– Zu Margarete Hannsmanns Gedicht „Pfad in Eftalu“ aus Margarete Hannsmann: Drachmentage. –
MARGARETE HANNSMANN
Pfad in Eftalu
Sieben Mandeln fand ich am Weg
die erste war taub
die zweite war bitter
mit der dritten zerbiß ich den süßen
Kern des Sommerrests
Salz auf den Lippen
Westwind schüttelt die Feigenbäume
triefend vom Mark der zerplatzenden Früchte
stopfe ich
verklebt und besudelt
alles Leben in mich hinein
Das Gedicht beginnt wie ein alter Rätselspruch mit einer mystischen Zahl. Sieben Mandeln liegen am Weg, die erste erweist sich als taub, die zweite als bitter. Doch was geschieht mit den anderen? Mit der dritten vollzieht sich im Gedicht ganz plötzlich eine metaphorisch-poetische Verwandlung, die sich nicht auf Anhieb deuten läßt, obwohl die Bilder bei dem äußeren Anlaß bleiben und verständlich scheinen. Der Biß in die süße Mandel wird mit dem „Kern des Sommerrests“ in Verbindung gebracht, dann mit dem Geschmack von „Salz auf den Lippen“ und schließlich mit dem Mark der Feigen. – Es läßt sich allerdings schnell ein Zusammenhang herstellen zwischen dem Kern der süßen Mandel, dem Kern des Sommerrests und dem „Mark der zerplatzenden Früchte“. Es handelt sich um konkrete Reduktionen, in denen sich das Wesen der Dinge versinnlicht, oder, anders ausgedrückt, das Innere sich nach außen wendet. Das Gedicht, so zeigt sich hier, spricht nicht in Rätseln, sondern strebt eine Enthüllung mit den Mitteln der Poesie an. Der Reiz dieses Textes besteht darin, daß aus der ebenso einfachen wie vollkommenen poetischen Zeichensprache sich Zeile für Zeile ein vielseitiger Bedeutungszusammenhang aufbaut, der die Phantasie des Lesers beschäftigt und nicht mehr losläßt.

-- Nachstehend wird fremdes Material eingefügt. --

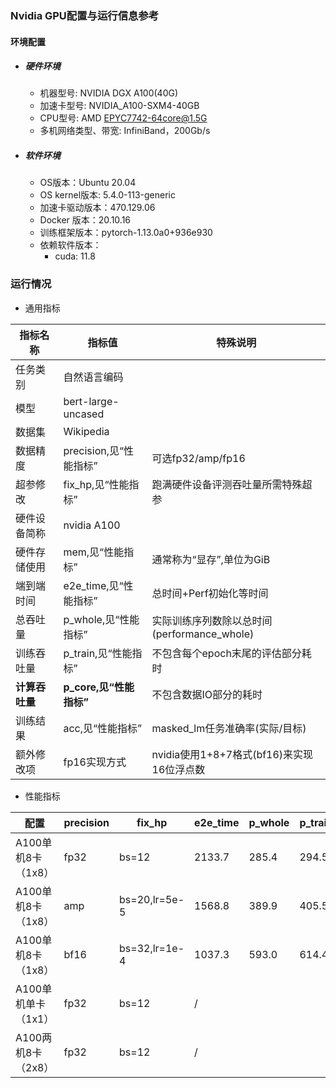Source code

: ### Nvidia GPU配置与运行信息参考
#### 环境配置
- ##### 硬件环境
    - 机器型号: NVIDIA DGX A100(40G) 
    - 加速卡型号: NVIDIA_A100-SXM4-40GB
    - CPU型号: AMD EPYC7742-64core@1.5G
    - 多机网络类型、带宽: InfiniBand，200Gb/s
- ##### 软件环境
   - OS版本：Ubuntu 20.04
   - OS kernel版本: 5.4.0-113-generic
   - 加速卡驱动版本：470.129.06
   - Docker 版本：20.10.16
   - 训练框架版本：pytorch-1.13.0a0+936e930
   - 依赖软件版本：
     - cuda: 11.8

### 运行情况

* 通用指标

| 指标名称       | 指标值                  | 特殊说明                                    |
| -------------- | ----------------------- | ------------------------------------------- |
| 任务类别       | 自然语言编码            |                                             |
| 模型           | bert-large-uncased      |                                             |
| 数据集         | Wikipedia               |                                             |
| 数据精度       | precision,见“性能指标”  | 可选fp32/amp/fp16                           |
| 超参修改       | fix_hp,见“性能指标”     | 跑满硬件设备评测吞吐量所需特殊超参          |
| 硬件设备简称   | nvidia A100             |                                             |
| 硬件存储使用   | mem,见“性能指标”        | 通常称为“显存”,单位为GiB                    |
| 端到端时间     | e2e_time,见“性能指标”   | 总时间+Perf初始化等时间                     |
| 总吞吐量       | p_whole,见“性能指标”    | 实际训练序列数除以总时间(performance_whole) |
| 训练吞吐量     | p_train,见“性能指标”    | 不包含每个epoch末尾的评估部分耗时           |
| **计算吞吐量** | **p_core,见“性能指标”** | 不包含数据IO部分的耗时                      |
| 训练结果       | acc,见“性能指标”        | masked_lm任务准确率(实际/目标)              |
| 额外修改项     | fp16实现方式            | nvidia使用1+8+7格式(bf16)来实现16位浮点数   |

* 性能指标

| 配置               | precision | fix_hp        | e2e_time | p_whole | p_train | p_core | acc         | mem       |
| ------------------ | --------- | ------------- | -------- | ------- | ------- | ------ | ----------- | --------- |
| A100单机8卡（1x8） | fp32      | bs=12         | 2133.7   | 285.4   | 294.5   | 299.3  | 0.657/0.655 | 31.2/40.0 |
| A100单机8卡（1x8） | amp       | bs=20,lr=5e-5 | 1568.8   | 389.9   | 405.5   | 410.8  | 0.658/0.655 | 36.1/40.0 |
| A100单机8卡（1x8） | bf16      | bs=32,lr=1e-4 | 1037.3   | 593.0   | 614.4   | 622.9  | 0.647/0.655 | 37.0/40.0 |
| A100单机单卡（1x1） | fp32      | bs=12         | /        |         |         |        | /           |           |
| A100两机8卡（2x8） | fp32      | bs=12         | /        |         |         |        | /           |           |


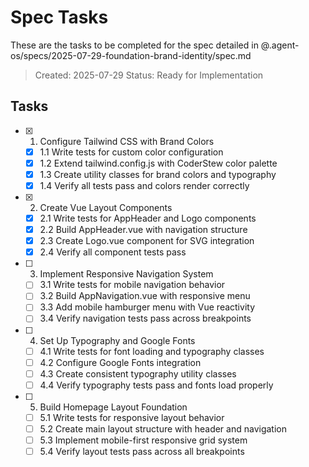 # Spec Tasks

These are the tasks to be completed for the spec detailed in @.agent-os/specs/2025-07-29-foundation-brand-identity/spec.md

> Created: 2025-07-29
> Status: Ready for Implementation

## Tasks

- [x] 1. Configure Tailwind CSS with Brand Colors
  - [x] 1.1 Write tests for custom color configuration
  - [x] 1.2 Extend tailwind.config.js with CoderStew color palette
  - [x] 1.3 Create utility classes for brand colors and typography
  - [x] 1.4 Verify all tests pass and colors render correctly

- [x] 2. Create Vue Layout Components
  - [x] 2.1 Write tests for AppHeader and Logo components
  - [x] 2.2 Build AppHeader.vue with navigation structure
  - [x] 2.3 Create Logo.vue component for SVG integration
  - [x] 2.4 Verify all component tests pass

- [ ] 3. Implement Responsive Navigation System
  - [ ] 3.1 Write tests for mobile navigation behavior
  - [ ] 3.2 Build AppNavigation.vue with responsive menu
  - [ ] 3.3 Add mobile hamburger menu with Vue reactivity
  - [ ] 3.4 Verify navigation tests pass across breakpoints

- [ ] 4. Set Up Typography and Google Fonts
  - [ ] 4.1 Write tests for font loading and typography classes
  - [ ] 4.2 Configure Google Fonts integration
  - [ ] 4.3 Create consistent typography utility classes
  - [ ] 4.4 Verify typography tests pass and fonts load properly

- [ ] 5. Build Homepage Layout Foundation
  - [ ] 5.1 Write tests for responsive layout behavior
  - [ ] 5.2 Create main layout structure with header and navigation
  - [ ] 5.3 Implement mobile-first responsive grid system
  - [ ] 5.4 Verify layout tests pass across all breakpoints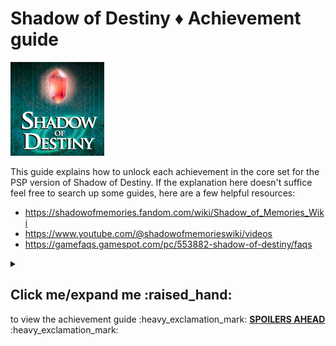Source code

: **Shadow of Destiny :diamonds: Achievement guide**
=======================================
<img src="../../../Assets/Images/Logo_ShadowOfDestiny.jpg" 
    alt="Shadow of Destiny (PSP) Logo]" width=150>

This guide explains how to unlock each achievement in the core set for the PSP version of Shadow of Destiny.
If the explanation here doesn't suffice feel free to search up some guides, here are a few helpful resources:

+ https://shadowofmemories.fandom.com/wiki/Shadow_of_Memories_Wiki
+ https://www.youtube.com/@shadowofmemorieswiki/videos
+ https://gamefaqs.gamespot.com/pc/553882-shadow-of-destiny/faqs

<Details>
    <summary><h2>Click me/expand me :raised_hand:</h2> to view the achievement guide :heavy_exclamation_mark: <b><u>SPOILERS AHEAD</u></b> :heavy_exclamation_mark:</summary>

***

### **Achievements** *divided by category*

#### :trophy: Story completion

| ID (dev info) | Title | Explanation & tips | Specific unlock criteria |
|----|---|---|---|
| a_PrologueComplete | Prologue completed | / | / |
| a_Chapter1Complete | Chapter 1 completed | / | / |
| a_Chapter2Complete | Chapter 2 completed | / | / |
| a_Chapter3Complete | Chapter 3 completed | / | / |
| a_Chapter4Complete | Chapter 4 completed | / | / |
| a_Chapter5Complete | Chapter 5 completed | / | / |
| a_Chapter6Complete | Chapter 6 completed | / | / |
| a_Chapter7Complete | Chapter 7 completed | / | / |
| a_Chapter8Complete | Chapter 8 completed | / | / |
| a_EpilogueComplete | Epilogue completed | / | / |
| a_EXChapterComplete | EX chapter completed| / | / |
| _a_templateID_ | _title_ | _explanation_ | _unlockCriteria_ |

#### :trophy: Branching paths
| ID (dev info) | Title | Explanation & tips | Specific unlock criteria |
|----|---|---|---|
| a_GetOrnamentalEgg | An egg? | 1. In chapter 1, talk to the kid and chose not to save his grandpa. <br> 2. Then go back to the Marktplatz and interact with the performer dressed in white | / |
| a_EggCollection1 | Egg collection #1 | Prerequisite achievement => a_GetOrnamentalEgg <br> 1. In chapter 1, head into the burning bar. <br> 2. Time travel to the past <br> 3. Interact with the fortune teller <br> 4. Go back to the present, Back in the burning bar, interact with the stairs, the door and walk around the bar <br> 5. Go back to the past, this time you spawn inside the bar, if not repeat from step 4. <br> 6. Now go downstairs twice. The second time you go down and if you have the ornamental egg, you will unlock this achievement. | / |
| a_EggCollection2 | Egg collection #2 | Prerequisite achievement => a_GetOrnamentalEgg <br> In chapter 3 go to the bar and head downstairs | / |
| _a_templateID_ | _title_ | _explanation_ | _unlockCriteria_ |

#### :trophy: Endings
| ID (dev info) | Title | Explanation & tips | Specific unlock criteria |
|----|---|---|---|
| a_EndingA | _title_ | _explanation_ | _unlockCriteria_ |
| a_EndingB1 | _title_ | _explanation_ | _unlockCriteria_ |
| a_EndingB2 | _title_ | _explanation_ | _unlockCriteria_ |
| a_EndingC | _title_ | _explanation_ | _unlockCriteria_ |
| a_EndingD | _title_ | _explanation_ | _unlockCriteria_ |
| _a_templateID_ | _title_ | _explanation_ | _unlockCriteria_ |

#### :trophy: Side content & extra cutscenes
| ID (dev info) | Title | Explanation & tips | Specific unlock criteria |
|----|---|---|---|
| a_IntroduceEggCollecting | An interesting shape | - Prerequisite achievement => a_GetOrnamentalEgg <br> - Stand near the town planter and use the ornamental egg on him during chapter 2 <br> - You can find him in 1580 in the Marktplatz after you visit Margarette's house | / |
| a_EikeThePyromancer | Eike the pyromancer | _explanation_ | _unlockCriteria_ |
| a_EikeTheMagician | Eike the magician | _explanation_ | _unlockCriteria_ |
| a_SquireOrdersFlowers | Squire's orders: 'Flowers only' | _explanation_ | _unlockCriteria_ |
| a_SquireOrdersStatue | Squire's orders: 'No, a statue' | _explanation_ | _unlockCriteria_ |
| a_ArtAppreciator | Art appreciator | - Interact with all 7 paintings in the Brum Museum <br> - You can find them on the second floor, where your first meet Eckart | Measured achievement => Once started, complete in the same session, otherwise you may have to restart the chapter  |
| a_EnigmaticCouple1 | Enigmatic couple #1 | - Talk to both the man and woman multiple times to progress the dialogue <br>- You can find them during the prologue (present) or chapter 1 (past) <br> - [Youtube guide - Lost Young Couple Sidequest Guide PSP](https://www.youtube.com/watch?v=zL96i0QQLME "Shadow of Destiny / Memories - Lost Young Couple Sidequest Guide PSP") | Measured achievement => Once started, complete in the same session, otherwise you may have to restart the chapter |
| a_LostYoungCouple1 | Lost young couple #1 | - Talk to both the man and woman multiple times to progress the dialogue <br>- You can find them in the past during chapter 2 <br> - [Youtube guide - Lost Young Couple Sidequest Guide PSP](https://www.youtube.com/watch?v=zL96i0QQLME "Shadow of Destiny / Memories - Lost Young Couple Sidequest Guide PSP")| Measured achievement => Once started, complete in the same session, otherwise you may have to restart the chapter |
| _a_templateID_ | _title_ | _explanation_ | _unlockCriteria_ |

#### :trophy: Hidden cutscenes that lead to death
| ID (dev info) | Title | Explanation & tips | Specific unlock criteria |
|----|---|---|---|
| a_MetYouBefore | That's a big no no | Die 4 times to the tree killer while speaking to Dana in chapter 2 | / |
| a_ErasingEike | Feels like I met you before... | Talk to yourself at cafe Sonné in the past during the prologue | / |
| _a_templateID_ | _title_ | _explanation_ | _unlockCriteria_ |

</details>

Es ist im wahrsten Sinne des Wortes ein spannendes Gedicht.
Die abgezählten Mandeln beziehen sich auf die Außenwelt und die hier gemachten Erfahrungen, negative und positive. Doch auch in der positiven Erfahrung, dem „süßen Kern des Sommerrests“, steckt noch die Erinnerung an die Bitterkeit, nun verschoben und abgemildert zum „Salz auf den Lippen“. Es fällt auf, daß diese Feststellung in der sechsten Zeile gerade die Mitte des Gedichts bildet; sie trennt den Text in zwei Hälften: in der ersten wird das Bild- und Aussagefeld von den Mandeln, in der zweiten von den Feigen bestimmt.
Der, wenn man will, kontemplativere erste Teil schlägt in dem zweiten in einen frenetischen Lebenshunger um: alles Leben wird geradezu zwanghaft dem Inneren einverleibt. Nichtsdestoweniger bleiben die negativen Signale anwesend: es ist der Westwind, der die Feigenbäume schüttelt, es sind außerdem „zerplatzende Früchte“, die „hineingestopft“ werden; das lyrische Ich weiß sich selbst „verklebt und besudelt“. Tod und Leben, Ende und Anfang, Herbst und Sommer, Zerstörung und Zeugung kommen aus einer Frucht oder einem Kern. Der Pfad in Eftalu, einem kleinen Ort auf der Insel Lesbos, erweist sich als Lebens- und Todespfad zugleich.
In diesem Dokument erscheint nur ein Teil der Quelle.